▶ [Requirement] Search the data below for "report"; list each line that holds it.

▶ [Exercise material]
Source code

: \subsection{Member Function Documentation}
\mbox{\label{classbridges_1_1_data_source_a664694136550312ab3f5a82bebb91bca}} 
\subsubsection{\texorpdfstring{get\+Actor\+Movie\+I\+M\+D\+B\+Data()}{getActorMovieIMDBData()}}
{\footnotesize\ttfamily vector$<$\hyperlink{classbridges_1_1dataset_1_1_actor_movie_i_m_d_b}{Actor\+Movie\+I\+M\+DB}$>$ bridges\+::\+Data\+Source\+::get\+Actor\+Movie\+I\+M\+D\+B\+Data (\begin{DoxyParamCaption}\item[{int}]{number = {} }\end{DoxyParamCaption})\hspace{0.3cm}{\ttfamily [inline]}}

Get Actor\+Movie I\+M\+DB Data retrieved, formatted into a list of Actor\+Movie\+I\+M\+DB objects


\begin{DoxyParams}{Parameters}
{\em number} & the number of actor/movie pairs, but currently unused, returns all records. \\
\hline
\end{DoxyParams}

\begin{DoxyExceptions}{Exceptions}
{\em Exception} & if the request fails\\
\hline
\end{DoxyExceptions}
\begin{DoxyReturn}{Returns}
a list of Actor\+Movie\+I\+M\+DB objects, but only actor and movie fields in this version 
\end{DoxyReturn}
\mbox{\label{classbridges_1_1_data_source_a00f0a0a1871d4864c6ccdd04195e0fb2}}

* * *

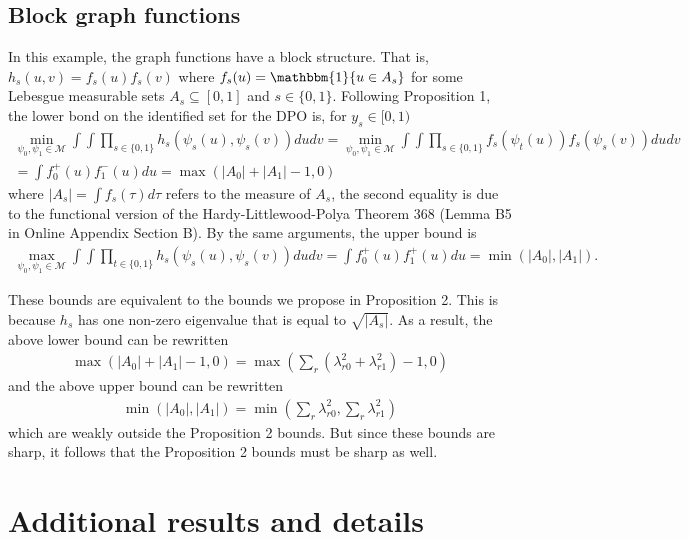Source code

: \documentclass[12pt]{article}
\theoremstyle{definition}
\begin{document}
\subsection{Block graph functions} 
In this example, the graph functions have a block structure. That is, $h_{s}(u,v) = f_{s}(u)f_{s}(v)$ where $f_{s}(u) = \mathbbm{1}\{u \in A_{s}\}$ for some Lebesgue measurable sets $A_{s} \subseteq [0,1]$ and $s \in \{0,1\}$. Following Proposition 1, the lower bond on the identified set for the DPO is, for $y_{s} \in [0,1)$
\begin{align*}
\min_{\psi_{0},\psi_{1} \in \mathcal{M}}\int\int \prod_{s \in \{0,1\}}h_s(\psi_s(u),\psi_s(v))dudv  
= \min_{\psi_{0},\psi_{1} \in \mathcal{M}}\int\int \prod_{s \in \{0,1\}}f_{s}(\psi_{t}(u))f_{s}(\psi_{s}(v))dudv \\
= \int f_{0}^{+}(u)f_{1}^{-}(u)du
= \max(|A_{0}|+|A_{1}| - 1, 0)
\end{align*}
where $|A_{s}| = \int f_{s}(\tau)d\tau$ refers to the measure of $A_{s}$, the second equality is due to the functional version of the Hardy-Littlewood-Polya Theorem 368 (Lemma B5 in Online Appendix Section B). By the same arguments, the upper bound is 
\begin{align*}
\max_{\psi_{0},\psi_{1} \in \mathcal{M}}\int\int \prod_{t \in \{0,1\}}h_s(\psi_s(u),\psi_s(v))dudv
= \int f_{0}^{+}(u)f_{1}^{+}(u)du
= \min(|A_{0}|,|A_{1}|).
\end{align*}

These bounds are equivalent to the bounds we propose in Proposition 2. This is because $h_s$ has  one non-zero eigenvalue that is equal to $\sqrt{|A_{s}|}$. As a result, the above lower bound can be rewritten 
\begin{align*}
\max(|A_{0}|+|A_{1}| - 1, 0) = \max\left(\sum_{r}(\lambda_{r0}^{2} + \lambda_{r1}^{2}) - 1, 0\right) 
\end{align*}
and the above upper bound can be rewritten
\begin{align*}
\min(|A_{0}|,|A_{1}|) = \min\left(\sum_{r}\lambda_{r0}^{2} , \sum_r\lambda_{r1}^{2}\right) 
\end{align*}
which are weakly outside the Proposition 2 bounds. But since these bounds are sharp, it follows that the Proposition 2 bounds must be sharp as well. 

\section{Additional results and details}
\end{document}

* * *

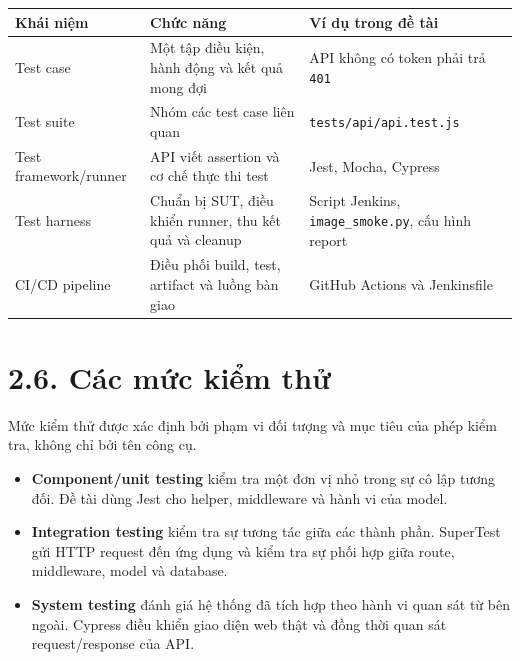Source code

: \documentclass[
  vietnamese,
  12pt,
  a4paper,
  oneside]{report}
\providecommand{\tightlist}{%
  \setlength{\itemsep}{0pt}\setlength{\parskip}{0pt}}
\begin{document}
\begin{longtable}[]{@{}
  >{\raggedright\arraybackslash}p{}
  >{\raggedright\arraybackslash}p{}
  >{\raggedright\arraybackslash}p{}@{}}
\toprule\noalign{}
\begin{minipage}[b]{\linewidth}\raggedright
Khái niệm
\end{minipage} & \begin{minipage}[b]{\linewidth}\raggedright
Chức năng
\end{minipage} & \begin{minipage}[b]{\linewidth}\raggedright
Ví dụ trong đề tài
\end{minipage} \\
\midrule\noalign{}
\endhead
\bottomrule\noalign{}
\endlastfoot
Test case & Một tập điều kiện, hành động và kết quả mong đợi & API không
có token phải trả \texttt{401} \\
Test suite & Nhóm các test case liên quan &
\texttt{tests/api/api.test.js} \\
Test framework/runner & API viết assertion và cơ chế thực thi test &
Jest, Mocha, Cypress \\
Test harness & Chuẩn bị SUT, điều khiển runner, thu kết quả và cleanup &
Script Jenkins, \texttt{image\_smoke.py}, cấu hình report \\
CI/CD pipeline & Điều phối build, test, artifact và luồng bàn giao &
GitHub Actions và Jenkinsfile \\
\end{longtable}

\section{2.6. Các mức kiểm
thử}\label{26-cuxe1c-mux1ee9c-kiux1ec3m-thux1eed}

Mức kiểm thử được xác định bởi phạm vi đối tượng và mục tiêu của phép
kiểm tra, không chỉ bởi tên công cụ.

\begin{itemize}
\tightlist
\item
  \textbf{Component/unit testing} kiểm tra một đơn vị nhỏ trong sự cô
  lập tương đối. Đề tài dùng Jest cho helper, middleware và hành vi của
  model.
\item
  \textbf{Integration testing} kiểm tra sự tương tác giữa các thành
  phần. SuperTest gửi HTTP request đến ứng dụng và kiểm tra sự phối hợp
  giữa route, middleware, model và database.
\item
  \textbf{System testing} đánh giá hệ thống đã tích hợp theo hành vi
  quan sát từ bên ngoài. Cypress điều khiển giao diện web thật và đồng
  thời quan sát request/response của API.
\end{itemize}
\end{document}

▶ [Result]
  oneside]{report}
Script Jenkins, \texttt{image\_smoke.py}, cấu hình report \\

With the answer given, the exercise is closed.